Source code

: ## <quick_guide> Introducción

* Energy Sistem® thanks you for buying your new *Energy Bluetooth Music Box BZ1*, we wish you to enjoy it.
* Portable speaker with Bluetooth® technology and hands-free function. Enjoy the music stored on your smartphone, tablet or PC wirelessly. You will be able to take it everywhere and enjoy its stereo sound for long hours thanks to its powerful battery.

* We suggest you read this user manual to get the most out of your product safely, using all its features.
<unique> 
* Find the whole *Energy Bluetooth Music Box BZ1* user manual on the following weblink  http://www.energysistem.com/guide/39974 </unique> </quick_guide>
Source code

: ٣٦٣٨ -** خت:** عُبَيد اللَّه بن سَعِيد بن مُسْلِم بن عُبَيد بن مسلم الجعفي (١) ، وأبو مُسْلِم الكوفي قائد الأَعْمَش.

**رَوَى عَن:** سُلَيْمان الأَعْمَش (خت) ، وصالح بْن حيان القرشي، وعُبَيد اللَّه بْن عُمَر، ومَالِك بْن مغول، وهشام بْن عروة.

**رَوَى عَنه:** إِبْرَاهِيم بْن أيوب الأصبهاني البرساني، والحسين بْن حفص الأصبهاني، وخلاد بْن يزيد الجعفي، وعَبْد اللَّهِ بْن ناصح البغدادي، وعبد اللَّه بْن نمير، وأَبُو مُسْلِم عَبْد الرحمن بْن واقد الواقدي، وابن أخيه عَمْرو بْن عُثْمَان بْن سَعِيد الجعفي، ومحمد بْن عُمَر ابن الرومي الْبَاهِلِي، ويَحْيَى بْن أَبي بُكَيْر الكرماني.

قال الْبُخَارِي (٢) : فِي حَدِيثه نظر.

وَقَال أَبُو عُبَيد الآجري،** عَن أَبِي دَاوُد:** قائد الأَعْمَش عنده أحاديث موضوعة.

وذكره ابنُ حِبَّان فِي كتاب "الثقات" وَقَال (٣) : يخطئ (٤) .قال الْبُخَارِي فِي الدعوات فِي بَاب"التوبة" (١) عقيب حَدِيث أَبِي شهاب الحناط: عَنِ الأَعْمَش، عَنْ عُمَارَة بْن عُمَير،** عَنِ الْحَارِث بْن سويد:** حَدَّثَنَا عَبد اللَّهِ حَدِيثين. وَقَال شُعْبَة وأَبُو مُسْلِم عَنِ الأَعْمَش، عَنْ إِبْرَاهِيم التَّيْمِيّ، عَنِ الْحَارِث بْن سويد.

■ **Task to carry out**: Repeat the data above starting at the line with "its powerful battery." and ending at its last line, exactly, with no other lines.

■ **Solution**:
* Portable speaker with Bluetooth® technology and hands-free function. Enjoy the music stored on your smartphone, tablet or PC wirelessly. You will be able to take it everywhere and enjoy its stereo sound for long hours thanks to its powerful battery.

* We suggest you read this user manual to get the most out of your product safely, using all its features.
<unique> 
* Find the whole *Energy Bluetooth Music Box BZ1* user manual on the following weblink  http://www.energysistem.com/guide/39974 </unique> </quick_guide>
Source code

: ٣٦٣٨ -** خت:** عُبَيد اللَّه بن سَعِيد بن مُسْلِم بن عُبَيد بن مسلم الجعفي (١) ، وأبو مُسْلِم الكوفي قائد الأَعْمَش.

**رَوَى عَن:** سُلَيْمان الأَعْمَش (خت) ، وصالح بْن حيان القرشي، وعُبَيد اللَّه بْن عُمَر، ومَالِك بْن مغول، وهشام بْن عروة.

**رَوَى عَنه:** إِبْرَاهِيم بْن أيوب الأصبهاني البرساني، والحسين بْن حفص الأصبهاني، وخلاد بْن يزيد الجعفي، وعَبْد اللَّهِ بْن ناصح البغدادي، وعبد اللَّه بْن نمير، وأَبُو مُسْلِم عَبْد الرحمن بْن واقد الواقدي، وابن أخيه عَمْرو بْن عُثْمَان بْن سَعِيد الجعفي، ومحمد بْن عُمَر ابن الرومي الْبَاهِلِي، ويَحْيَى بْن أَبي بُكَيْر الكرماني.

قال الْبُخَارِي (٢) : فِي حَدِيثه نظر.

وَقَال أَبُو عُبَيد الآجري،** عَن أَبِي دَاوُد:** قائد الأَعْمَش عنده أحاديث موضوعة.

وذكره ابنُ حِبَّان فِي كتاب "الثقات" وَقَال (٣) : يخطئ (٤) .قال الْبُخَارِي فِي الدعوات فِي بَاب"التوبة" (١) عقيب حَدِيث أَبِي شهاب الحناط: عَنِ الأَعْمَش، عَنْ عُمَارَة بْن عُمَير،** عَنِ الْحَارِث بْن سويد:** حَدَّثَنَا عَبد اللَّهِ حَدِيثين. وَقَال شُعْبَة وأَبُو مُسْلِم عَنِ الأَعْمَش، عَنْ إِبْرَاهِيم التَّيْمِيّ، عَنِ الْحَارِث بْن سويد.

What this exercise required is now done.